- Official name: Sammakka Sagar Barrage
- Country: India
- Location: Thupakulagudem village, Eturnagaram mandal, Mulugu district, Telangana
- Coordinates: 18°35′10″N 80°23′36″E﻿ / ﻿18.58611°N 80.39333°E
- Purpose: Multi-purpose
- Status: Under construction
- Construction began: February 2017
- Opening date: June 2021 (Signifies date of water impounding, not yet formally inaugurated)
- Construction cost: 2,121 Crores
- Built by: Rithwik Projects Private Limited
- Owner: Government of Telangana
- Operators: Irrigation & CAD Department, Government of Telangana

Dam and spillways
- Type of dam: Barrage
- Impounds: Godavari River
- Height: 83 m (272 ft)
- Length: 1,132 m (3,714 ft)
- Spillways: 48 (Radial lift gates)
- Spillway capacity: 8,50,000 Cusecs

Reservoir
- Creates: Sammakka Sagar
- Total capacity: 6.94 TMC

Sammakka Sagar Hydro Electric Project
- Operator: Telangana Power Generation Corporation (TGGENCO)
- Commission date: Proposed
- Type: Run-of-the-river
- Turbines: 10 Units of 24MW
- Installed capacity: 240 MW
- Annual generation: 786 MU (at 50% dependability) or 317 MU (at 90% dependability)

= Sammakka Sagar Barrage =

Sammakka Sagar Barrage (or Thupakulagudem Barrage) is a barrage across Godavari River at Thupakulagudem Village, Eturnagaram Mandal, Mulugu District of Telangana State. It stabilizes the existing irrigated area of 2,51,310 Hectare under J. Chokka Rao Devadula Lift Irrigation Scheme and 3,04,000 hectares of Sriram Sagar Project stages I & II with 50 TMC of water.

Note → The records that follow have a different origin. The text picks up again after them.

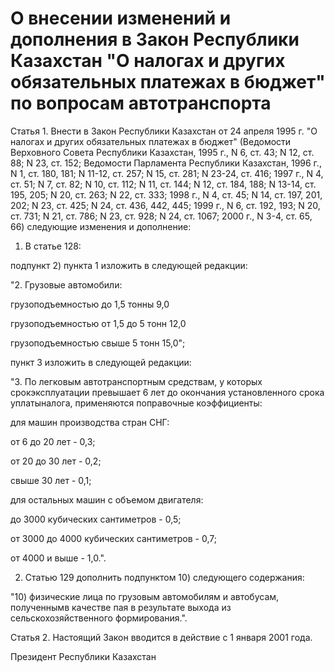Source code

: # О внесении изменений и дополнения в Закон Республики Казахстан "О налогах и других обязательных платежах в бюджет" по вопросам автотранспорта

Статья 1. Внести в Закон Республики Казахстан от 24 апреля 1995 г. "О налогах и других обязательных платежах в бюджет" (Ведомости Верховного Совета Республики Казахстан, 1995 г., N 6, ст. 43; N 12, ст. 88; N 23, ст. 152; Ведомости Парламента Республики Казахстан, 1996 г., N 1, ст. 180, 181; N 11-12, ст. 257; N 15, ст. 281; N 23-24, ст. 416; 1997 г., N 4, ст. 51; N 7, ст. 82; N 10, ст. 112; N 11, ст. 144; N 12, ст. 184, 188; N 13-14, ст. 195, 205; N 20, ст. 263; N 22, ст. 333; 1998 г., N 4, ст. 45; N 14, ст. 197, 201, 202; N 23, ст. 425; N 24, ст. 436, 442, 445; 1999 г., N 6, ст. 192, 193; N 20, ст. 731; N 21, ст. 786; N 23, ст. 928; N 24, ст. 1067; 2000 г., N 3-4, ст. 65, 66) следующие изменения и дополнение:

1. В статье 128:

подпункт 2) пункта 1 изложить в следующей редакции:

"2. Грузовые автомобили:

грузоподъемностью до 1,5 тонны 9,0

грузоподъемностью от 1,5 до 5 тонн 12,0

грузоподъемностью свыше 5 тонн 15,0";

пункт 3 изложить в следующей редакции:

"3. По легковым автотранспортным средствам, у которых срокэксплуатации превышает 6 лет до окончания установленного срока уплатыналога, применяются поправочные коэффициенты:

для машин производства стран СНГ:

от 6 до 20 лет - 0,3;

от 20 до 30 лет - 0,2;

свыше 30 лет - 0,1;

для остальных машин с объемом двигателя:

до 3000 кубических сантиметров - 0,5;

от 3000 до 4000 кубических сантиметров - 0,7;

от 4000 и выше - 1,0.".

2. Статью 129 дополнить подпунктом 10) следующего содержания:

"10) физические лица по грузовым автомобилям и автобусам, полученнымв качестве пая в результате выхода из сельскохозяйственного формирования.".

Статья 2. Настоящий Закон вводится в действие с 1 января 2001 года.

Президент Республики Казахстан

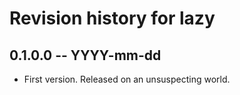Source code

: # Revision history for lazy

## 0.1.0.0 -- YYYY-mm-dd

* First version. Released on an unsuspecting world.

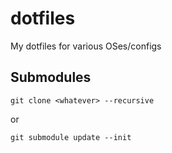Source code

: # dotfiles
My dotfiles for various OSes/configs

## Submodules

    git clone <whatever> --recursive

or

    git submodule update --init
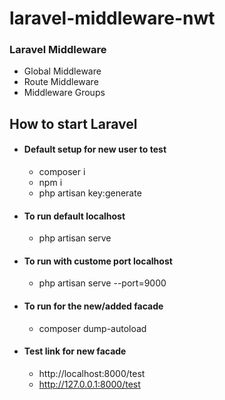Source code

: # laravel-middleware-nwt

### Laravel Middleware

-   Global Middleware
-   Route Middleware
-   Middleware Groups

## How to start Laravel

-   #### Default setup for new user to test
    -   composer i
    -   npm i
    -   php artisan key:generate
-   #### To run default localhost
    -   php artisan serve
-   #### To run with custome port localhost
    -   php artisan serve --port=9000
-   #### To run for the new/added facade
    -   composer dump-autoload
-   #### Test link for new facade
    -   http://localhost:8000/test
    -   http://127.0.0.1:8000/test

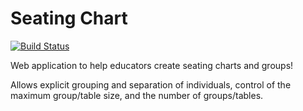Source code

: # Seating Chart

[![Build Status](https://travis-ci.com/opelr/groupgen.svg?branch=master)](https://travis-ci.com/opelr/seating-chart)

Web application to help educators create seating charts and groups!

Allows explicit grouping and separation of individuals, control of the maximum group/table size, and the number of groups/tables.
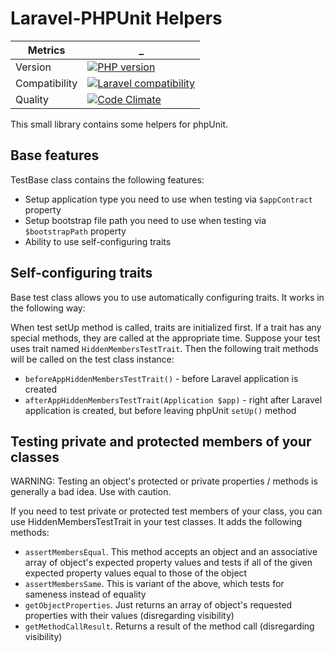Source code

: Laravel-PHPUnit Helpers
====================================

 Metrics | _
---|---
Version | [![PHP version](https://badge.fury.io/ph/fhteam%2Flaravel-phpunit.svg)](http://badge.fury.io/ph/fhteam%2Flaravel-phpunit)
Compatibility | [![Laravel compatibility](https://img.shields.io/badge/laravel-5-green.svg)](http://laravel.com/)
Quality | [![Code Climate](https://codeclimate.com/github/fhteam/laravel-phpunit/badges/gpa.svg)](https://codeclimate.com/github/fhteam/laravel-phpunit)

This small library contains some helpers for phpUnit.

Base features
------------------------------------

TestBase class contains the following features:

 - Setup application type you need to use when testing via `$appContract` property
 - Setup bootstrap file path you need to use when testing via `$bootstrapPath` property
 - Ability to use self-configuring traits
 
Self-configuring traits
------------------------------------

Base test class allows you to use automatically configuring traits. It works in the following way:

When test setUp method is called, traits are initialized first. If a trait has any special methods, they are called at 
the appropriate time. Suppose your test uses trait named `HiddenMembersTestTrait`. Then the following trait methods
will be called on the test class instance:

 - `beforeAppHiddenMembersTestTrait()` - before Laravel application is created
 - `afterAppHiddenMembersTestTrait(Application $app)` - right after Laravel application is created, but before leaving 
 phpUnit `setUp()` method

Testing private and protected members of your classes
------------------------------------

WARNING: Testing an object's protected or private properties / methods is generally a bad idea. Use with caution.

If you need to test private or protected test members of your class, you can use HiddenMembersTestTrait in your test
classes. It adds the following methods:

 - `assertMembersEqual`. This method accepts an object and an associative array of object's expected property values 
 and tests if all of the given expected property values equal to those of the object
 - `assertMembersSame`. This is variant of the above, which tests for sameness instead of equality
 - `getObjectProperties`. Just returns an array of object's requested properties with their values 
 (disregarding visibility)
 - `getMethodCallResult`. Returns a result of the method call (disregarding visibility)
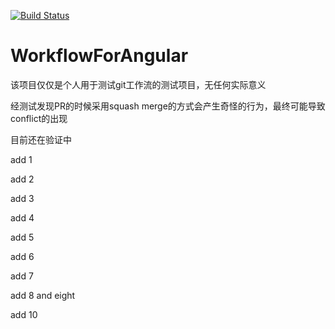 [![Build Status](https://travis-ci.org/loveholly/workflow-for-angular.svg?branch=master)](https://travis-ci.org/loveholly/workflow-for-angular)

# WorkflowForAngular

该项目仅仅是个人用于测试git工作流的测试项目，无任何实际意义

经测试发现PR的时候采用squash merge的方式会产生奇怪的行为，最终可能导致conflict的出现

目前还在验证中

add 1

add 2

add 3

add 4

add 5

add 6

add 7

add 8 and eight

add 10
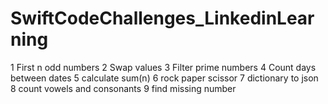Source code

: # SwiftCodeChallenges_LinkedinLearning


1 First n odd numbers
2 Swap values
3 Filter prime numbers
4 Count days between dates
5 calculate sum(n)
6 rock paper scissor
7 dictionary to json
8 count vowels and consonants
9 find missing number
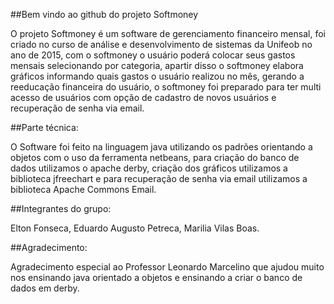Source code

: ##Bem vindo ao github do projeto Softmoney

O projeto Softmoney é um software de gerenciamento financeiro mensal, foi criado no curso de análise e 
desenvolvimento de sistemas da Unifeob no ano de 2015, com o softmoney o usuário poderá colocar seus gastos 
mensais selecionando por categoria, apartir disso o softmoney elabora gráficos informando quais gastos o usuário 
realizou no mês, gerando a reeducação financeira do usuário, o softmoney foi preparado para ter multi acesso 
de usuários com opção de cadastro de novos usuários e recuperação de senha via email.

##Parte técnica:

O Software foi feito na linguagem java utilizando os padrões orientando a objetos com o uso da ferramenta netbeans, para criação do banco de dados utilizamos o apache derby, criação dos gráficos utilizamos a biblioteca jfreechart e para recuperação de senha via email utilizamos a biblioteca Apache Commons Email.

##Integrantes do grupo:

Elton Fonseca, Eduardo Augusto Petreca, Marilia Vilas Boas.

##Agradecimento:

Agradecimento especial ao Professor Leonardo Marcelino que ajudou muito nos ensinando java orientado a objetos e ensinando 
a criar o banco de dados em derby.

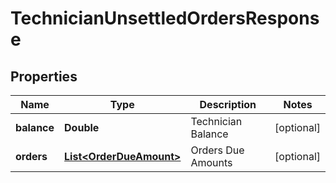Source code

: 
# TechnicianUnsettledOrdersResponse

## Properties
Name | Type | Description | Notes
------------ | ------------- | ------------- | -------------
**balance** | **Double** | Technician Balance |  [optional]
**orders** | [**List&lt;OrderDueAmount&gt;**](OrderDueAmount.md) | Orders Due Amounts |  [optional]




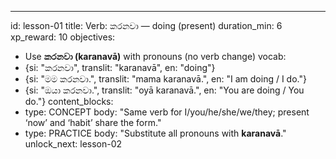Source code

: ---
id: lesson-01
title: Verb: කරනවා — doing (present)
duration_min: 6
xp_reward: 10
objectives:
  - Use **කරනවා (karanavā)** with pronouns (no verb change)
vocab:
  - {si: "කරනවා", translit: "karanavā", en: "doing"}
  - {si: "මම කරනවා.", translit: "mama karanavā.", en: "I am doing / I do."}
  - {si: "ඔයා කරනවා.", translit: "oyā karanavā.", en: "You are doing / You do."}
content_blocks:
  - type: CONCEPT
    body: "Same verb for I/you/he/she/we/they; present ‘now’ and ‘habit’ share the form."
  - type: PRACTICE
    body: "Substitute all pronouns with **karanavā**."
unlock_next: lesson-02
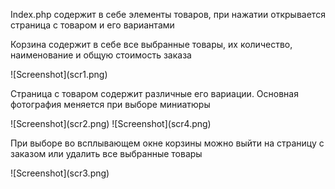 <p>Index.php содержит в себе элементы товаров, при нажатии открывается страница с товаром и его вариантами</p>
<p>Корзина содержит в себе все выбранные товары, их количество, наименование и общую стоимость заказа</p>
![Screenshot](scr1.png)
<p>Страница с товаром содержит различные его вариации. Основная фотография меняется при выборе миниатюры</p>
![Screenshot](scr2.png)
![Screenshot](scr4.png)
<p>При выборе во всплывающем окне корзины можно выйти на страницу с заказом или удалить все выбранные товары</p>
![Screenshot](scr3.png)
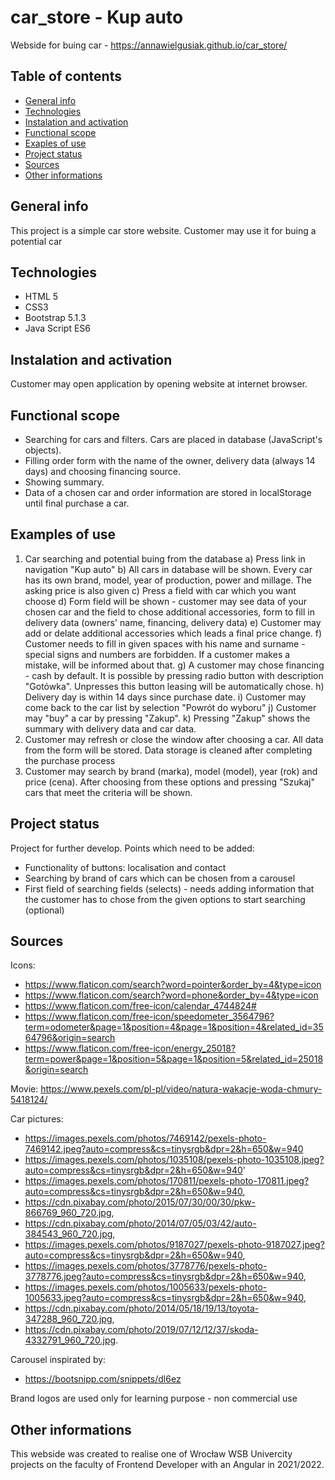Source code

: # car_store - Kup auto
Webside for buing car - https://annawielgusiak.github.io/car_store/

## Table of contents
* [General info](#general-info)
* [Technologies](#technologies)
* [Instalation and activation](#instalation-and-activation)
* [Functional scope](#functional-scope)
* [Exaples of use](#examples-of-use)
* [Project status](#project-status)
* [Sources](#sources)
* [Other informations](#other-informations)

## General info
This project is a simple car store website. Customer may use it for buing a potential car

## Technologies
* HTML 5
* CSS3
* Bootstrap 5.1.3
* Java Script ES6

## Instalation and activation
Customer may open application by opening website at internet browser.

## Functional scope
* Searching for cars and filters. Cars are placed in database (JavaScript's objects).
* Filling order form with the name of the owner, delivery data (always 14 days) and choosing financing source.
* Showing summary.
* Data of a chosen car and order information are stored in localStorage until final purchase a car.

## Examples of use
1. Car searching and potential buing from the database
	a) Press link in navigation "Kup auto"
	b) All cars in database will be shown. Every car has its own brand, model, year of production, power and millage. The asking price is also given
	c) Press a field with car which you want choose
	d) Form field will be shown - customer may see data of your chosen car and the field to chose additional accessories, form to fill in delivery data (owners' name, financing, delivery data)
	e) Customer may add or delate additional accessories which leads a final price change.
	f) Customer needs to fill in given spaces with his name and surname - special signs and numbers are forbidden. If a customer makes a mistake, will be informed about that.
	g) A customer may chose financing - cash by default. It is possible by pressing radio button with description "Gotówka". Unpresses this button leasing will be automatically chose.
	h) Delivery day is within 14 days since purchase date.
	i) Customer may come back to the car list by selection "Powrót do wyboru"
	j) Customer may "buy" a car by pressing "Zakup".
	k) Pressing "Zakup" shows the summary with delivery data and car data.
2. Customer may refresh or close the window after choosing a car. All data from the form will be stored. Data storage is cleaned after completing the purchase process
3. Customer may search by brand (marka), model (model), year (rok) and price (cena). After choosing from these options and pressing "Szukaj" cars that meet the criteria will be shown.

## Project status
Project for further develop. Points which need to be added:
* Functionality of buttons: localisation and contact
* Searching by brand of cars which can be chosen from a carousel
* First field of searching fields (selects) - needs adding information that the customer has to chose from the given options to start searching (optional)

## Sources
Icons:
* https://www.flaticon.com/search?word=pointer&order_by=4&type=icon
* https://www.flaticon.com/search?word=phone&order_by=4&type=icon
* https://www.flaticon.com/free-icon/calendar_4744824#
* https://www.flaticon.com/free-icon/speedometer_3564796?term=odometer&page=1&position=4&page=1&position=4&related_id=3564796&origin=search
* https://www.flaticon.com/free-icon/energy_25018?term=power&page=1&position=5&page=1&position=5&related_id=25018&origin=search

Movie:
https://www.pexels.com/pl-pl/video/natura-wakacje-woda-chmury-5418124/

Car pictures:
* https://images.pexels.com/photos/7469142/pexels-photo-7469142.jpeg?auto=compress&cs=tinysrgb&dpr=2&h=650&w=940
* https://images.pexels.com/photos/1035108/pexels-photo-1035108.jpeg?auto=compress&cs=tinysrgb&dpr=2&h=650&w=940'
* https://images.pexels.com/photos/170811/pexels-photo-170811.jpeg?auto=compress&cs=tinysrgb&dpr=2&h=650&w=940,
* https://cdn.pixabay.com/photo/2015/07/30/00/30/pkw-866769_960_720.jpg,
* https://cdn.pixabay.com/photo/2014/07/05/03/42/auto-384543_960_720.jpg,
* https://images.pexels.com/photos/9187027/pexels-photo-9187027.jpeg?auto=compress&cs=tinysrgb&dpr=2&h=650&w=940,
* https://images.pexels.com/photos/3778776/pexels-photo-3778776.jpeg?auto=compress&cs=tinysrgb&dpr=2&h=650&w=940,
* https://images.pexels.com/photos/1005633/pexels-photo-1005633.jpeg?auto=compress&cs=tinysrgb&dpr=2&h=650&w=940,
* https://cdn.pixabay.com/photo/2014/05/18/19/13/toyota-347288_960_720.jpg,
* https://cdn.pixabay.com/photo/2019/07/12/12/37/skoda-4332791_960_720.jpg.

Carousel inspirated by:
* https://bootsnipp.com/snippets/dl6ez

Brand logos are used only for learning purpose - non commercial use

## Other informations
This webside was created to realise one of Wrocław WSB Univercity projects on the faculty of Frontend Developer with an Angular in 2021/2022.


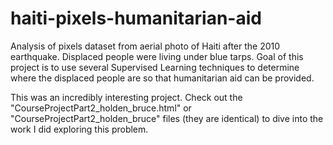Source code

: # haiti-pixels-humanitarian-aid
Analysis of pixels dataset from aerial photo of Haiti after the 2010 earthquake. Displaced people were living under blue tarps. Goal of this project is to use several Supervised Learning techniques to determine where the displaced people are so that humanitarian aid can be provided.

This was an incredibly interesting project. Check out the "CourseProjectPart2_holden_bruce.html" or "CourseProjectPart2_holden_bruce" files (they are identical) to dive into the work I did exploring this problem. 
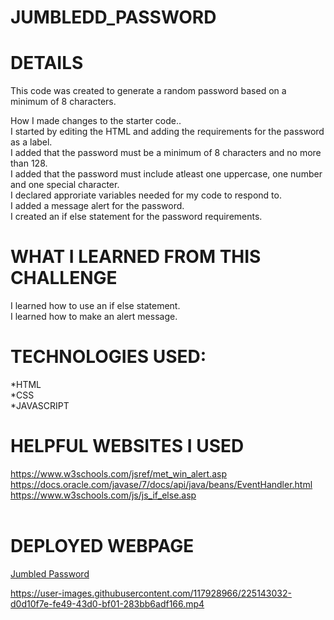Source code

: # JUMBLEDD_PASSWORD

# DETAILS
This code was created to generate a random password based on a minimum of 8 characters.<br>

How I made changes to the starter code..<br>
I started by editing the HTML and adding the requirements for the password as a label.<br>
I added that the password must be a minimum of 8 characters and no more than 128.<br>
I added that the password must include atleast one uppercase, one number and one special character.<br>
I declared approriate variables needed for my code to respond to.<br>
I added a message alert for the password.<br>
I created an if else statement for the password requirements.

# WHAT I LEARNED FROM THIS CHALLENGE
I learned how to use an if else statement.<br>
I learned how to make an alert message.

# TECHNOLOGIES USED:
*HTML
<br>
*CSS
<br>
*JAVASCRIPT

# HELPFUL WEBSITES I USED
https://www.w3schools.com/jsref/met_win_alert.asp <br>
https://docs.oracle.com/javase/7/docs/api/java/beans/EventHandler.html <br>
https://www.w3schools.com/js/js_if_else.asp <br><br>

# DEPLOYED WEBPAGE
<a href="https://lianajayde.github.io/Jumbledd_Password/">Jumbled Password</a>
<br>


https://user-images.githubusercontent.com/117928966/225143032-d0d10f7e-fe49-43d0-bf01-283bb6adf166.mp4


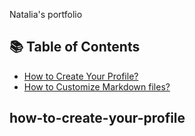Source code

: Natalia's portfolio
## 📚 Table of Contents
- [How to Create Your Profile?](#how-to-create-your-profile)
- [How to Customize Markdown files?](#how-to-customize-markdown-files)

## how-to-create-your-profile
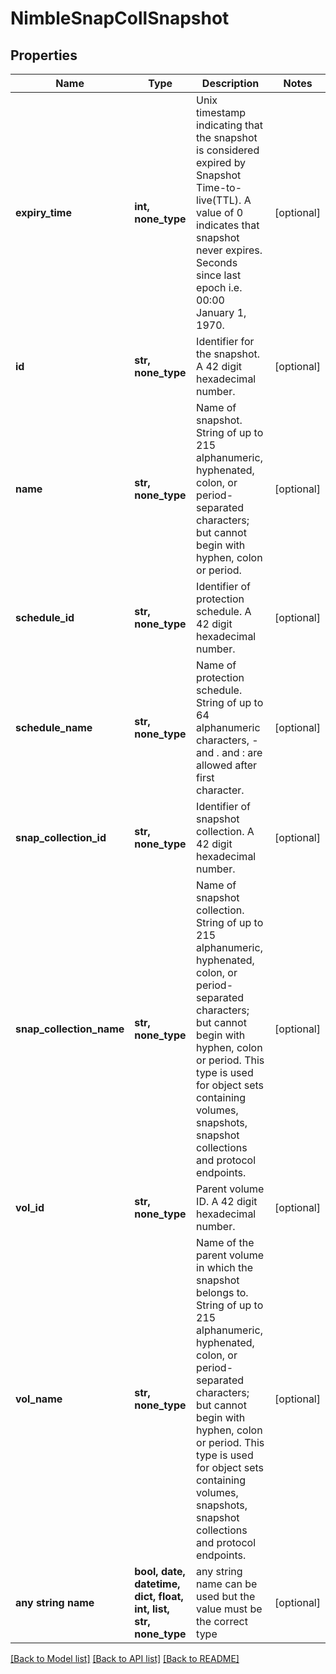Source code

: # NimbleSnapCollSnapshot


## Properties
Name | Type | Description | Notes
------------ | ------------- | ------------- | -------------
**expiry_time** | **int, none_type** | Unix timestamp indicating that the snapshot is considered expired by Snapshot Time-to-live(TTL). A value of 0 indicates that snapshot never expires. Seconds since last epoch i.e. 00:00 January 1, 1970. | [optional] 
**id** | **str, none_type** | Identifier for the snapshot. A 42 digit hexadecimal number. | [optional] 
**name** | **str, none_type** | Name of snapshot. String of up to 215 alphanumeric, hyphenated, colon, or period-separated characters; but cannot begin with hyphen, colon or period. | [optional] 
**schedule_id** | **str, none_type** | Identifier of protection schedule. A 42 digit hexadecimal number. | [optional] 
**schedule_name** | **str, none_type** | Name of protection schedule. String of up to 64 alphanumeric characters, - and . and : are allowed after first character. | [optional] 
**snap_collection_id** | **str, none_type** | Identifier of snapshot collection. A 42 digit hexadecimal number. | [optional] 
**snap_collection_name** | **str, none_type** | Name of snapshot collection. String of up to 215 alphanumeric, hyphenated, colon, or period-separated characters; but cannot begin with hyphen, colon or period. This type is used for object sets containing volumes, snapshots, snapshot collections and protocol endpoints. | [optional] 
**vol_id** | **str, none_type** | Parent volume ID. A 42 digit hexadecimal number. | [optional] 
**vol_name** | **str, none_type** | Name of the parent volume in which the snapshot belongs to. String of up to 215 alphanumeric, hyphenated, colon, or period-separated characters; but cannot begin with hyphen, colon or period. This type is used for object sets containing volumes, snapshots, snapshot collections and protocol endpoints. | [optional] 
**any string name** | **bool, date, datetime, dict, float, int, list, str, none_type** | any string name can be used but the value must be the correct type | [optional]

[[Back to Model list]](../README.md#documentation-for-models) [[Back to API list]](../README.md#documentation-for-api-endpoints) [[Back to README]](../README.md)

Another 50 TMC will be used for providing drinking water to villages en route.

Sammakka Sagar Hydro Electric Project has been planned for generation of 240MW (10 units of 24MW) through run-of-the-river generation. This hydro electric project is expected to be completed by Telangana Power Generation Corporation (TGGENCO).

== History ==
This barrage was earlier referred to as Kanthanapally Barrage and it was proposed at 17 km downstream of the existing J. Chokka Rao Devadula Lift Irrigation pump house with Full Reservoir Level (FRL) at +85.0 meters. The barrage would've been constructed at narrow gorge on Godavari river at Kanthanapally village but this would've led to submergence of about 4 villages fully and 11 villages partially. Potential land acquisition hurdles were also expected, as this would require acquisition of 7789.42 hectares of land. This barrage was earlier part of P V Narasimha Rao Kanthanapally Sujala Sravathi Project (PVNRKSSP).

In 2016, in order to avoid issues related to submergence and land acquisition, Government of Telangana decided to construct Thupakulagudem Barrage at the present location, which is 3 km downstream of the existing J. Chokka Rao Devadula Lift Irrigation pump house with FRL of +77.0 meters. At this location, there is no large land submergence with only river bed of 580.18 hectares and 94 hectares of surrounding land will get submerged. This would provide pondage for drawing the water for J. Chokka Rao Devadula Lift Irrigation scheme.

On February 13, 2020, Thupakulagudem Barrage was officially renamed as Sammakka Barrage, after tribal warrior goddess Sammakka. The boundary of Eturnagaram Wildlife Sanctuary is located at the close proximity from this barrage, where biennial festival of Sammakka Saralamma Jatara is held honour the Hindu tribal goddesses Sammakka.

In Spring 2021, the civil works of the barrage were mostly completed and subsequently in June, 2021 the process of impounding water into barrage commenced. At an FRL of +85 meters, 6.94 TMC of water is expected to be stored whereas, at reservoir level of 70 to 71 meters 2.90 TMC of water is expected to be stored. J. Chokka Rao Devadula Lift Irrigation Project uses water from 71 meters.

The works pertaining to Sammakka Hydro Electric Project are yet to be started by Telangana State Power Generation Corporation Limited and only civil works pertaining to the intake penstock gates has been reported to completed.